No to ich nie lekcewaz. Przeciez nikt ci tego nie kaze.
co do lekceważenie kundelków, to chodziło mi o to, że w takiej sytuacji cieżko jest oszacować czego można sie spodziewać po takim psie, zupełnie inaczej jest z psami hodowlanymi, w których już odpowiedni dobór reproduktorów co decyduje o późniejszym charakterze psa i jeśli potem widzisz psa jakiejś tam rasy to możesz mniej więcej sie czegoś tam spodziewać.
W sumie to odsylam do literatury.
do literatury?? człowieku u mnie psy zawsze były w domu i znam to wszystko z praktyki. fakt że nie były to psy "bojowe" tylko psy myśliwskie, najczęsciej wyżły, więc nie mów mi takich rzeczy bo nie masz pojęcia jaką ja posiadam wiedze w tym zakresie.
Totalna ignorancja i glupota.
Zero znajomosci psow.
totalna ignorancja to sie wykazują ludzie tacy jak ty, którzy są strasznie odporni na wiedze innych.
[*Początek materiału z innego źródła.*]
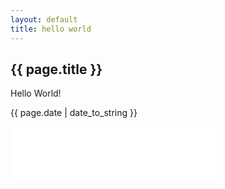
 ```yaml
---
layout: default
title: hello world
---
```


<h2>{{ page.title }}</h2>

<p>Hello World! </p>

<p>{{ page.date | date_to_string }}</p>

<iframe frameborder="no" border="0" marginwidth="0" marginheight="0" width=330 height=86 src="//music.163.com/outchain/player?type=2&id=22822506&auto=1&height=66"></iframe>
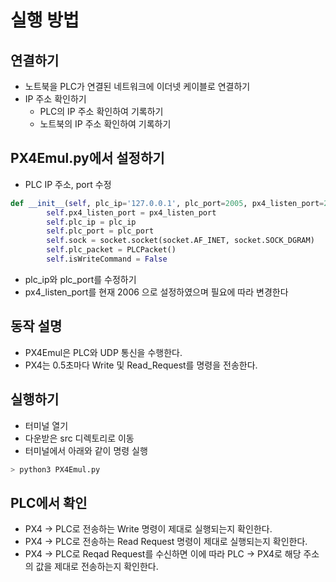 # 실행 방법

## 연결하기
* 노트북을 PLC가 연결된 네트워크에 이더넷 케이블로 연결하기
* IP 주소 확인하기
   * PLC의 IP 주소 확인하여 기록하기
   * 노트북의 IP 주소 확인하여 기록하기

## PX4Emul.py에서 설정하기
* PLC IP 주소, port 수정
```python
def __init__(self, plc_ip='127.0.0.1', plc_port=2005, px4_listen_port=2006):
        self.px4_listen_port = px4_listen_port
        self.plc_ip = plc_ip
        self.plc_port = plc_port
        self.sock = socket.socket(socket.AF_INET, socket.SOCK_DGRAM)
        self.plc_packet = PLCPacket()
        self.isWriteCommand = False
```
* plc_ip와 plc_port를 수정하기
* px4_listen_port를 현재 2006 으로 설정하였으며 필요에 따라 변경한다

## 동작 설명
* PX4Emul은 PLC와 UDP 통신을 수행한다.
* PX4는 0.5초마다 Write 및 Read_Request를 명령을 전송한다.
 
## 실행하기
* 터미널 열기
* 다운받은 src 디렉토리로 이동
* 터미널에서 아래와 같이 명령 실행
```bash
> python3 PX4Emul.py
```

## PLC에서 확인
* PX4 -> PLC로 전송하는 Write 명령이 제대로 실행되는지 확인한다.
* PX4 -> PLC로 전송하는 Read Request 명령이 제대로 실행되는지 확인한다.
* PX4 -> PLC로 Reqad Request를 수신하면 이에 따라 PLC -> PX4로 해당 주소의 값을 제대로 전송하는지 확인한다.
Wiedze która sie bierze z wieloletniego doświadczenia, a nie z opowieści ludzi którzy nigdy nie mieli psa w domu.
Nie chce mi sie nawet odpisywac ze kij nie sluzy
do okladania psa bo to malo skuteczne itd itp
Dla mnie to ty tym kijem możesz sobie robić co chcesz. co do obrony przed psem zostało tu juz wszystko powiedziane. każdy może przeczytać i wybrać co mu sie wydaje za słuszne i zrobi to na własna odpowiedzialność.
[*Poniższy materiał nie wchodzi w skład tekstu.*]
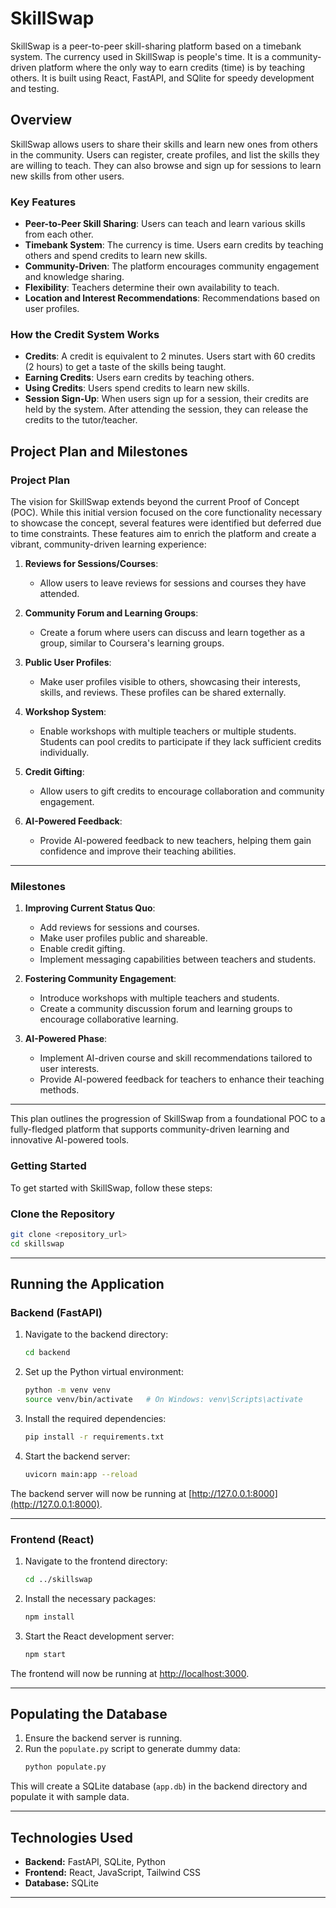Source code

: # SkillSwap

SkillSwap is a peer-to-peer skill-sharing platform based on a timebank system. The currency used in SkillSwap is people's time. It is a community-driven platform where the only way to earn credits (time) is by teaching others. It is built using React, FastAPI, and SQlite for speedy development and testing. 

## Overview

SkillSwap allows users to share their skills and learn new ones from others in the community. Users can register, create profiles, and list the skills they are willing to teach. They can also browse and sign up for sessions to learn new skills from other users.

### Key Features

- **Peer-to-Peer Skill Sharing**: Users can teach and learn various skills from each other.
- **Timebank System**: The currency is time. Users earn credits by teaching others and spend credits to learn new skills.
- **Community-Driven**: The platform encourages community engagement and knowledge sharing.
- **Flexibility**: Teachers determine their own availability to teach.
- **Location and Interest Recommendations**: Recommendations based on user profiles.

### How the Credit System Works

- **Credits**: A credit is equivalent to 2 minutes. Users start with 60 credits (2 hours) to get a taste of the skills being taught.
- **Earning Credits**: Users earn credits by teaching others.
- **Using Credits**: Users spend credits to learn new skills.
- **Session Sign-Up**: When users sign up for a session, their credits are held by the system. After attending the session, they can release the credits to the tutor/teacher.


## Project Plan and Milestones

### Project Plan

The vision for SkillSwap extends beyond the current Proof of Concept (POC). While this initial version focused on the core functionality necessary to showcase the concept, several features were identified but deferred due to time constraints. These features aim to enrich the platform and create a vibrant, community-driven learning experience:

1. **Reviews for Sessions/Courses**:
   - Allow users to leave reviews for sessions and courses they have attended.

2. **Community Forum and Learning Groups**:
   - Create a forum where users can discuss and learn together as a group, similar to Coursera's learning groups.

3. **Public User Profiles**:
   - Make user profiles visible to others, showcasing their interests, skills, and reviews. These profiles can be shared externally.

4. **Workshop System**:
   - Enable workshops with multiple teachers or multiple students. Students can pool credits to participate if they lack sufficient credits individually.

5. **Credit Gifting**:
   - Allow users to gift credits to encourage collaboration and community engagement.

6. **AI-Powered Feedback**:
   - Provide AI-powered feedback to new teachers, helping them gain confidence and improve their teaching abilities.

---

### Milestones

1. **Improving Current Status Quo**:
   - Add reviews for sessions and courses.
   - Make user profiles public and shareable.
   - Enable credit gifting.
   - Implement messaging capabilities between teachers and students.

2. **Fostering Community Engagement**:
   - Introduce workshops with multiple teachers and students.
   - Create a community discussion forum and learning groups to encourage collaborative learning.

3. **AI-Powered Phase**:
   - Implement AI-driven course and skill recommendations tailored to user interests.
   - Provide AI-powered feedback for teachers to enhance their teaching methods.

---

This plan outlines the progression of SkillSwap from a foundational POC to a fully-fledged platform that supports community-driven learning and innovative AI-powered tools.


### Getting Started

To get started with SkillSwap, follow these steps:

### Clone the Repository

```bash
git clone <repository_url>
cd skillswap
```

---

## Running the Application

### Backend (FastAPI)

1. Navigate to the backend directory:
   ```bash
   cd backend
   ```

2. Set up the Python virtual environment:
   ```bash
   python -m venv venv
   source venv/bin/activate   # On Windows: venv\Scripts\activate
   ```

3. Install the required dependencies:
   ```bash
   pip install -r requirements.txt
   ```

4. Start the backend server:
   ```bash
   uvicorn main:app --reload
   ```

The backend server will now be running at [http://127.0.0.1:8000](http://127.0.0.1:8000).

---

### Frontend (React)

1. Navigate to the frontend directory:
   ```bash
   cd ../skillswap
   ```

2. Install the necessary packages:
   ```bash
   npm install
   ```

3. Start the React development server:
   ```bash
   npm start
   ```

The frontend will now be running at [http://localhost:3000](http://localhost:3000).

---

## Populating the Database

1. Ensure the backend server is running.
2. Run the `populate.py` script to generate dummy data:
   ```bash
   python populate.py
   ```

This will create a SQLite database (`app.db`) in the backend directory and populate it with sample data.

---

## Technologies Used

- **Backend:** FastAPI, SQLite, Python
- **Frontend:** React, JavaScript, Tailwind CSS
- **Database:** SQLite

---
Każdemu jednak życze aby nigdy nie spotkała go taka sytuacja....
Na twoim terenie to TY decydujesz kto ma byc tolerowany a kto nie
a nie pies z pewnoscia. Niech da ci to do myslenia.
Co do tolerancji to ma to tylko miejsce pod obecność właściciela. Jeśli sie zostawia psa, żeby pilnował np mieszkania to wtedy to on decyduje, a swoje decyzje podejmuje w zależności od tego jak został ułożony.
czy ty miałeś kiedyś psa?? zapraszam do mnie na działke, zrobimy eksperyment, zamknięmy wszystkie wejścia, ja puszcze tam luźno swojego psa, a potem wejdziesz tam ty, bez mojej obecności i zobaczysz czym jest przywiązanie psa do terenu jeśli w pobliżu nie ma właściciela. Taka jest natura psów, że walczą o swój teren. Oczywiście możemy psa ułożyć tak żeby nic nie robił w takiej sytuacji tyle, że niektórzy posiadacze wykorzystuja psy do różnych rzeczy, m.in do pilnowania, obrony itd
Adam
P.S. jeśli zwracasz sie do mnie to wykaż sie kultura i szacunkiem, jeśli na to cie nie stać to oszczedź sobie takich tekstów.